The Delhi High Court on Thursday stayed recovery of ₹329 crore penalty imposed by the income tax department on Vivo Mobile India, which manufactures and sells smartphones and accessories under the ‘Vivo’ and ‘iQOO’ brand names. The court also sought the tax department’s response to its ruling.
The court also stayed penalty orders passed by the department’s Transfer Pricing Officer (TPO) against smartphone maker Oppo India. People familiar with the matter pegged the penalty for seven assessment years (2016-23) for Oppo Mobiles India at about ₹5,000 crore.
A division bench led by Justice V Kameshwar stayed the TPO’s order asking Vivo Mobile India, a wholly-owned unit of Hong Kong-based Multi Accord, to pay ₹329.11 crore penalty on various grounds, including failure to accurately disclose the group’s holding structure and declaring Vivo China as an associated enterprise, besides several international transactions.
Both the cases will be heard next on September 23.
Senior counsel Arvind P Datar, appearing for Vivo, told the HC that the tax department’s penalty order was “ex facie wholly without jurisdiction, illegal, arbitrary, perverse”, in contravention of the mandatory provisions of the Income Tax Act, 1961, and in breach of the basic principles of natural justice and therefore, bad in law.
He argued that the department had imposed a penalty even for not submitting the shareholding pattern of the foreign trading entities from which purchases were made and for failing to furnish the complete purchase details from foreign trading entities, including the relationship with such entities.

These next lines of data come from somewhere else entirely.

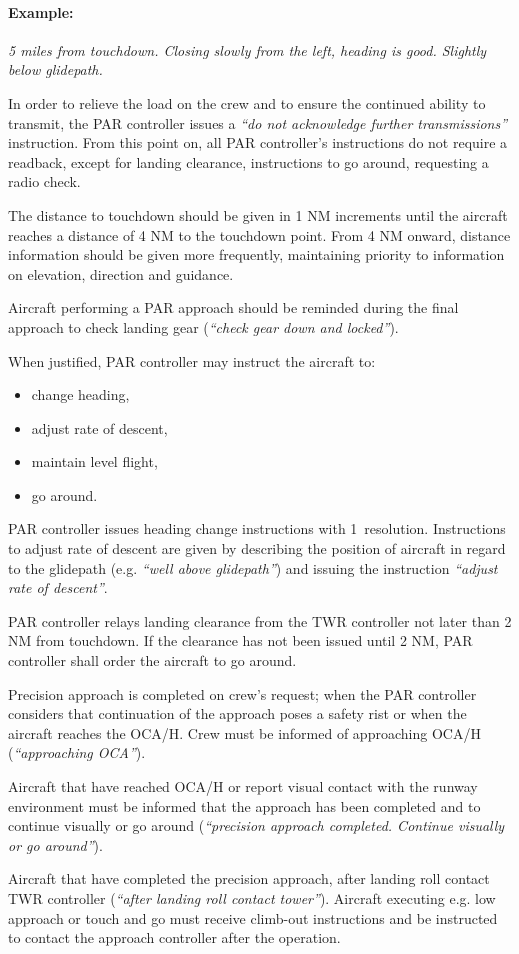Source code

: \paragraph{Example:} \textit{5 miles from touchdown. Closing slowly from the left, heading is good. Slightly below glidepath.}

In order to relieve the load on the crew and to ensure the continued ability to transmit, the PAR controller issues a \textit{``do not acknowledge further transmissions''} instruction. From this point on, all PAR controller's instructions do not require a readback, except for landing clearance, instructions to go around, requesting a radio check.

The distance to touchdown should be given in 1 NM increments until the aircraft reaches a distance of 4 NM to the touchdown point. From 4 NM onward, distance information should be given more frequently, maintaining priority to information on elevation, direction and guidance.

Aircraft performing a PAR approach should be reminded during the final approach
to check landing gear (\textit{``check gear down and locked''}).

When justified, PAR controller may instruct the aircraft to:
\begin{itemize}
    \item change heading,
    \item adjust rate of descent,
    \item maintain level flight,
    \item go around.
\end{itemize}
PAR controller issues heading change instructions with 1\degree~resolution. Instructions to adjust rate of descent are given by describing the position of aircraft in regard to the glidepath (e.g. \emph{``well above glidepath''}) and issuing the instruction \emph{``adjust rate of descent''}.

PAR controller relays landing clearance from the TWR controller not later than 2 NM from touchdown. If the clearance has not been issued until 2 NM, PAR controller shall order the aircraft to go around.

Precision approach is completed on crew's request; when the PAR controller considers that continuation of the approach poses a safety rist or when the aircraft reaches the OCA/H. Crew must be informed of approaching OCA/H (\textit{``approaching OCA''}).

Aircraft that have reached OCA/H or report visual contact with the runway environment must be informed that the approach has been completed and to continue visually or go around (\textit{``precision approach completed. Continue visually or go around''}).

Aircraft that have completed the precision approach, after landing roll contact TWR controller (\textit{``after landing roll contact tower''}). Aircraft executing e.g. low approach or touch and go must receive climb-out instructions and be instructed to contact the approach controller after the operation.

Datar said the assessment proceeding for AY2019-20 is currently ongoing and the draft assessment order under Section 144C (1) had not been yet passed by the assessing officer. “Consequently, the substantive assessment proceedings for the year under consideration remain incomplete. Therefore, in view of the provisions contained in Section 275 of the Act there is a complete bar to proceed with the penalty proceedings, and the limitation to complete the same has not yet commenced,” according to Vivo.
Vivo had filed its return of income for assessment year 2019-20 under Section 148, wherein it declared nil income. The case of Vivo was selected for scrutiny and notice was issued to it under Section 143(2).